Gyal Khatun is also famous for starting the Gelugpa order of Tibetan Buddhism in Ladakh. She put a Tsongkhapa sculpture in the Basgo Temple, also called the Kalzand Drolma Temple. Gyal Khatun supported both Muslim and Buddhist places of worship in Ladakh. Her being in the Namgyal family brought peace between the two kingdoms. Even after King Jamyang Namgyal died, Gyal Khatun still played a big role in Ladakh's politics and religion. She supported Mahayana and Tantric Buddhism and helped build religious buildings.

Gyal Khatun is known for bringing Balti music and instruments like Drums and Oboes to Ladakh from Baltistan. These instruments were part of her dowry and are now important in Ladakhi music. She also introduced Polo, a traditional sport, to Ladakh from Baltistan. The Namgyal kings built private mosques in Leh and Shey for Gyal Khatun and her servants, where she kept practicing Islam until she died.
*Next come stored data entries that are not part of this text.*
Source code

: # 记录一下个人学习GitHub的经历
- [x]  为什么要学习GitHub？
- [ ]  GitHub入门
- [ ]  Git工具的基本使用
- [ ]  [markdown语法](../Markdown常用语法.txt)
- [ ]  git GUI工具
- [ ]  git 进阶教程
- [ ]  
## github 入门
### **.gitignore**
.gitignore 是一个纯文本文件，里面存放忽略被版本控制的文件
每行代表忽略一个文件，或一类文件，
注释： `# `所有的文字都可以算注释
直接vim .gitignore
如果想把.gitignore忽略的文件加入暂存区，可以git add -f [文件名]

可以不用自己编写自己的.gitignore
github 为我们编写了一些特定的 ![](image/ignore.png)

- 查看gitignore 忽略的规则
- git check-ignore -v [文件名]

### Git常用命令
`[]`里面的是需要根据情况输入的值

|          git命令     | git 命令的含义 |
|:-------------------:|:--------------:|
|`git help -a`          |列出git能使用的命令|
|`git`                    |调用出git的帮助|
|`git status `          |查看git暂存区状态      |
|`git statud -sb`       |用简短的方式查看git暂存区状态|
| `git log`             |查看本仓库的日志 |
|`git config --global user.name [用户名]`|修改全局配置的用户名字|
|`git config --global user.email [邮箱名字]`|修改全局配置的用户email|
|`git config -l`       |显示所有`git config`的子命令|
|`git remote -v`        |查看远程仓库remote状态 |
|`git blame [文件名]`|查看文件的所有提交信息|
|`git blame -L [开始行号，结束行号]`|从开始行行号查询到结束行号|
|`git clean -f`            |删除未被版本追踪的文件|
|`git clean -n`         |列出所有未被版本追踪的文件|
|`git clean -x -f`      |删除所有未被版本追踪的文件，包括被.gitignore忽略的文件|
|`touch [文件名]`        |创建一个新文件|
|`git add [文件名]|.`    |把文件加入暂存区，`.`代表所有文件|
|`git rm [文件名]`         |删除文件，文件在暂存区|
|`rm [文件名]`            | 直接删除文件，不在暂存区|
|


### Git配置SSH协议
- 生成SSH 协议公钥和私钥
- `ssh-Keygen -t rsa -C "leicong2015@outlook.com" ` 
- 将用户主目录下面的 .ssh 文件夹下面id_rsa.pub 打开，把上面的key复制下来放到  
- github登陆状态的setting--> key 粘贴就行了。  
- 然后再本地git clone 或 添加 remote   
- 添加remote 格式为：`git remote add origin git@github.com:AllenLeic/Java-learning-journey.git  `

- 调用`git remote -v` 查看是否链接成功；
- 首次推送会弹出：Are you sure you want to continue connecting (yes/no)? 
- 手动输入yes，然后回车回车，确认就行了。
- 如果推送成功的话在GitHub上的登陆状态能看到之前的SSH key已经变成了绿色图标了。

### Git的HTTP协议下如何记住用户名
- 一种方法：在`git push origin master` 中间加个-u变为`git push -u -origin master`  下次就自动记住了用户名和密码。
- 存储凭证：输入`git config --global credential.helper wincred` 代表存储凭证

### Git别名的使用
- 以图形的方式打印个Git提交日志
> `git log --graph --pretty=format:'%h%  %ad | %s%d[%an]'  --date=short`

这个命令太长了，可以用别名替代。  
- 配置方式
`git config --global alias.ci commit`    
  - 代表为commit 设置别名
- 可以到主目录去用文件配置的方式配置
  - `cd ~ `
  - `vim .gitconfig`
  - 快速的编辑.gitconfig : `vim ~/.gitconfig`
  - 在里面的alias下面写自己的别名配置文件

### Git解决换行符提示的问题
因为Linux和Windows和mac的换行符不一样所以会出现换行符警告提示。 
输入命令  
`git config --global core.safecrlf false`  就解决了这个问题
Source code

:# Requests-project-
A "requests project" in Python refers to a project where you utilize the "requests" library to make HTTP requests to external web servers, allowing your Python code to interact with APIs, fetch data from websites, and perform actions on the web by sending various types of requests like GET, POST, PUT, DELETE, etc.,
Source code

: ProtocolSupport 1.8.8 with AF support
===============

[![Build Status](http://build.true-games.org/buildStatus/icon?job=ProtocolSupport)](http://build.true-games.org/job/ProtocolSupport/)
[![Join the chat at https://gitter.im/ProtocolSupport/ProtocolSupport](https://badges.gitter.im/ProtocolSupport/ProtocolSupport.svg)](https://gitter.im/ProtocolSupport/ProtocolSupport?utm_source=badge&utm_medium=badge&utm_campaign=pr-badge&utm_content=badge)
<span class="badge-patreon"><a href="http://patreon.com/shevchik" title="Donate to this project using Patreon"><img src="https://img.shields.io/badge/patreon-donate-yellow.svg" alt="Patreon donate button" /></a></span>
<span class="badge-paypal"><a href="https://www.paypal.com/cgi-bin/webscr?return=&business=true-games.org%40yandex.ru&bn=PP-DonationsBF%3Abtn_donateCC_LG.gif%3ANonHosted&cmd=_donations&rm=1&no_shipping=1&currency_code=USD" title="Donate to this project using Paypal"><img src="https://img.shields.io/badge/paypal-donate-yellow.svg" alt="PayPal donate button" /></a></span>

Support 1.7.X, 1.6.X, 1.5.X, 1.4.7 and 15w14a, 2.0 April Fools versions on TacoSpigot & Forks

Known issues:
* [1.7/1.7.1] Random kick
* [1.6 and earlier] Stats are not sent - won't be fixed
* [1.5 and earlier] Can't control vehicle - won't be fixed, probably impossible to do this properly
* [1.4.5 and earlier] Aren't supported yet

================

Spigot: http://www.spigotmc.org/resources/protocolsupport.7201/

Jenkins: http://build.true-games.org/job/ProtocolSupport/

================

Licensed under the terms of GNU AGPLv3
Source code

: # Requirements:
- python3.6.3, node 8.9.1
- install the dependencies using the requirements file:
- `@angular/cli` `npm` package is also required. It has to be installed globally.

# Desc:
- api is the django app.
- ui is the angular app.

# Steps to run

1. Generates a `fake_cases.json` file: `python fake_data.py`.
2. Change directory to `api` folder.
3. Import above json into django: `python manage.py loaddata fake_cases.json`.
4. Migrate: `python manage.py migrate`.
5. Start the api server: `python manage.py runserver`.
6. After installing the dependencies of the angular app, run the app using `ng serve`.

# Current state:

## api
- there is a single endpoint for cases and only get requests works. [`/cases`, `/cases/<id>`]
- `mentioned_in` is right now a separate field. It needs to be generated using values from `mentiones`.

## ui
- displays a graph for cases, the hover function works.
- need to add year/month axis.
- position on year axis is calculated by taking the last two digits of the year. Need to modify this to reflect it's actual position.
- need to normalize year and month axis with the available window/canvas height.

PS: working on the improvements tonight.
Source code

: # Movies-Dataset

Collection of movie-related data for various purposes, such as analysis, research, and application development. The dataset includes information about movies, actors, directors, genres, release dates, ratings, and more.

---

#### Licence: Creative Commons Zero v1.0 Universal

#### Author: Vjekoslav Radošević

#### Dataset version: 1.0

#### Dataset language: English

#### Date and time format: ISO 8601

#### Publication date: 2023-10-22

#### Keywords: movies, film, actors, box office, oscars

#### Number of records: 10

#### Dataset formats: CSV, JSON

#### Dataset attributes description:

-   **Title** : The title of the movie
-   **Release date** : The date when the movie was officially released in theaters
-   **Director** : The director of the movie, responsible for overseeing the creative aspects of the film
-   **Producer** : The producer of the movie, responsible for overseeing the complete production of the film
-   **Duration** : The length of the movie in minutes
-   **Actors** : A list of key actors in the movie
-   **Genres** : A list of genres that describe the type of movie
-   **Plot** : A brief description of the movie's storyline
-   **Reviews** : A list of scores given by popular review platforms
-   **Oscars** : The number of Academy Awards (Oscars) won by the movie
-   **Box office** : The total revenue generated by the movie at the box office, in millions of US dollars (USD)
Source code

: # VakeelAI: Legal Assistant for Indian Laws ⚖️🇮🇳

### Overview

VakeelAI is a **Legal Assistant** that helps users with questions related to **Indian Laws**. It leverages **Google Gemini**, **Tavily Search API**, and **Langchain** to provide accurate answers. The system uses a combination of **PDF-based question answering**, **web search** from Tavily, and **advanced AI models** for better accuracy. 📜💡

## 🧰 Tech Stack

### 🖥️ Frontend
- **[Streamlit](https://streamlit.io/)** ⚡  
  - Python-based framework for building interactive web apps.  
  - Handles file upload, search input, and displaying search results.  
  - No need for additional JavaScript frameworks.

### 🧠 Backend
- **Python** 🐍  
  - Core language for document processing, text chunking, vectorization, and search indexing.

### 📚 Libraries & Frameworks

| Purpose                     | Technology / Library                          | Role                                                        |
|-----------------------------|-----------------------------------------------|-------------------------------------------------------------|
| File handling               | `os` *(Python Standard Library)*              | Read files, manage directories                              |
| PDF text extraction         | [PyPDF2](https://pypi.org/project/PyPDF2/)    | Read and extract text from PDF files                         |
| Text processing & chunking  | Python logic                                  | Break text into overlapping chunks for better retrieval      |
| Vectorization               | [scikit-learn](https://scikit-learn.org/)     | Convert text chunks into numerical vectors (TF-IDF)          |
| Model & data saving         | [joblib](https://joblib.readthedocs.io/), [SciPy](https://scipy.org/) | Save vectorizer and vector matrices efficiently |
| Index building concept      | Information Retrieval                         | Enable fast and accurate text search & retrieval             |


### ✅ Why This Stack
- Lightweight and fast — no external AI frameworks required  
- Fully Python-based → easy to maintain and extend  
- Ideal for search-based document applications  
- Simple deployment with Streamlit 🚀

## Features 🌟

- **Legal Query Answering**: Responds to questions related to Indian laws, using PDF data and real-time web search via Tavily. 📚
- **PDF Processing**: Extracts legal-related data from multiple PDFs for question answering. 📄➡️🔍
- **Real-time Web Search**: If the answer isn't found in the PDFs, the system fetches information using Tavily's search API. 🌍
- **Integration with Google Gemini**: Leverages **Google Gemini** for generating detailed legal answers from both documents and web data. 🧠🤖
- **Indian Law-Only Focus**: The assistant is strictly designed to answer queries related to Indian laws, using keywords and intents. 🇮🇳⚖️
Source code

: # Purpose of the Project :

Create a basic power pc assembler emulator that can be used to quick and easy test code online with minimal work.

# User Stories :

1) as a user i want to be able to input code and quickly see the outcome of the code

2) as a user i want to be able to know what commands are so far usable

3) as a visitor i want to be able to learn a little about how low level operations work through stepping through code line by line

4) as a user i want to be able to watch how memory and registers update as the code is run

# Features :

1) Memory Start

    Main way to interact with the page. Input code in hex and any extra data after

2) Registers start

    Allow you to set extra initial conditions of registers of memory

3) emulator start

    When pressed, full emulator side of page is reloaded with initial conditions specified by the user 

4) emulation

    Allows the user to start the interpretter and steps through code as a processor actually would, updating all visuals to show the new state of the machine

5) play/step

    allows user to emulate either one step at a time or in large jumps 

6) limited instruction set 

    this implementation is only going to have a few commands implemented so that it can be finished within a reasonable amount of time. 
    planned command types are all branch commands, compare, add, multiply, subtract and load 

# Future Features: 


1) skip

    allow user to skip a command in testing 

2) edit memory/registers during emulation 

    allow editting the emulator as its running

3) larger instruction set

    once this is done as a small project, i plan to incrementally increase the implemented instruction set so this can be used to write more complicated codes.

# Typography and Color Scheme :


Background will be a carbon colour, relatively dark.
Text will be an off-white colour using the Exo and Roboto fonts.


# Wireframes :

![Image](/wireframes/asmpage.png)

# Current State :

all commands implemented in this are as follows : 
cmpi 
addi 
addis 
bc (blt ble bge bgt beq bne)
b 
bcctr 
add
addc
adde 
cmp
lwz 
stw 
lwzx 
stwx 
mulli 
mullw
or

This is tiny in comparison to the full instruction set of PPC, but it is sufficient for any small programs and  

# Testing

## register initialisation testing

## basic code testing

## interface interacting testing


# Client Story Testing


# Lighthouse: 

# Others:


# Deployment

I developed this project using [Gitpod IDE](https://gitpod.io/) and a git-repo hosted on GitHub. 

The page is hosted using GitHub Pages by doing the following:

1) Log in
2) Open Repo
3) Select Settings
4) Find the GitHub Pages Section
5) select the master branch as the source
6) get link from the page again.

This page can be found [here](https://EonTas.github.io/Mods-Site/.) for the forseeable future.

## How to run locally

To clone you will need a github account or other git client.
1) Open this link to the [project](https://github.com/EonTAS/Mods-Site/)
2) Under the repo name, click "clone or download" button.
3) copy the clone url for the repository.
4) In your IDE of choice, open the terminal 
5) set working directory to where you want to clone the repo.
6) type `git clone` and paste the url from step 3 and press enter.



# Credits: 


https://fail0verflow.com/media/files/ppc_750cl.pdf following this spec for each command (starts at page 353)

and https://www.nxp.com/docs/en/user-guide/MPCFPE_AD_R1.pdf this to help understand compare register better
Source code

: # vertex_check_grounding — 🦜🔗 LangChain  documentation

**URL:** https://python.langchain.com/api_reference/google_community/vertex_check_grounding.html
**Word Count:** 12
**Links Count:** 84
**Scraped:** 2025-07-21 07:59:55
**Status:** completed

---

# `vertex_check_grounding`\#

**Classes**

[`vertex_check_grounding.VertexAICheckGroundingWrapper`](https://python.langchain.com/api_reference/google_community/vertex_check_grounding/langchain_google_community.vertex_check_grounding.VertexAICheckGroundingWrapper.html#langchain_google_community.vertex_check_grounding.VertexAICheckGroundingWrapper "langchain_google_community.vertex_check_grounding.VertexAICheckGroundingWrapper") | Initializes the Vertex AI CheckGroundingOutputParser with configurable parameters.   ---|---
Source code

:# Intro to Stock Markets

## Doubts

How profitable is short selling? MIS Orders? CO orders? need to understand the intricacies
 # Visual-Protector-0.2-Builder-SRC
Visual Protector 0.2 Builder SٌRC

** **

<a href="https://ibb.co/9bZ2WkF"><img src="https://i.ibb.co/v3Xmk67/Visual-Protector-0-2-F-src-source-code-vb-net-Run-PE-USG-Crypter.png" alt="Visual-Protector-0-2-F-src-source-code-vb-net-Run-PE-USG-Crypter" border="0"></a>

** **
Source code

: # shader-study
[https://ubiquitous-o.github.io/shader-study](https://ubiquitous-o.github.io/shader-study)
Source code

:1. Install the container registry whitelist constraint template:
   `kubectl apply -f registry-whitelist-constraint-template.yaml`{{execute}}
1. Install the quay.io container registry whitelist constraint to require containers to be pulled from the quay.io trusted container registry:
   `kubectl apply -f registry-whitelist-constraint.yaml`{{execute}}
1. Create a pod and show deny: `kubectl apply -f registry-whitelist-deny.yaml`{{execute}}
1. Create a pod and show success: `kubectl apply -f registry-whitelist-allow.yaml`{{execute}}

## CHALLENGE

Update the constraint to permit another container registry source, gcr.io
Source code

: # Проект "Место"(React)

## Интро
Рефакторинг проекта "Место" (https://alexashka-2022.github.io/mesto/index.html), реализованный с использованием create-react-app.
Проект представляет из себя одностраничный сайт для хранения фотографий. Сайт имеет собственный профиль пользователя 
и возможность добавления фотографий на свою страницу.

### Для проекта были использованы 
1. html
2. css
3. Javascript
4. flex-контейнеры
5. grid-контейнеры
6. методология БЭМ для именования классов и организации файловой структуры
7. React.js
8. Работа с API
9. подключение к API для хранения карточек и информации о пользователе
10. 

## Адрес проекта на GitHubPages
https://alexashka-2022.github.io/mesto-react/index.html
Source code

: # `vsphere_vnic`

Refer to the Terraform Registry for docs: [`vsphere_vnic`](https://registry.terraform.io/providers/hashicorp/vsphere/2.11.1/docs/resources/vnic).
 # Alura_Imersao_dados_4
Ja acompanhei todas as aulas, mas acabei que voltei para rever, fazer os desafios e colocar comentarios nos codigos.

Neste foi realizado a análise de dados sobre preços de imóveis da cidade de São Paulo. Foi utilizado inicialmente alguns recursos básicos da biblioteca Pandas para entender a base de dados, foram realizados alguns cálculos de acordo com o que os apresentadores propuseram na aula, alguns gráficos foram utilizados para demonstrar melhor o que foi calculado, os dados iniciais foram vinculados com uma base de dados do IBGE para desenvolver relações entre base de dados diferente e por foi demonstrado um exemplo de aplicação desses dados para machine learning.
=== Ali Senge Anchans Dream ===

Gyal Khatun's life is connected to mystical and divine things, which makes her very important. In the book "Antiquities of Indian Tibet," A. H. Francke talks about a special event involving Gyal Khatun's father, Ali Senge Anchan. In a dream, Ali Senge saw a lion (Sengge) coming out of the river near the castle and going into Gyal Khatun's body. According to the royal records, this dream made people believe that Gyal Khatun was a form of the Tibetan Buddhist Goddess Tara, who saves people and shows kindness. Francke translated a verse from the original manuscript as:

“Yesterday in a dream, I saw a lion [emerging] from the river in front [of the castle]; And, jumping at Rgyal-Kha-thun, he disappeared into her body, At the same time also, That girl conceived. Now it is certain that she will give birth to a male child, Whose name ye shall call Sen-ge-rnam-gyal!”

This special event in Gyal Khatun's life made her very respected in the region's history. Her legacy is more than just being a queen because her special connection affected events and decided what happened to her family. This influence led to her son, Sengge Namgyal, becoming the famous Lion King of Ladakh.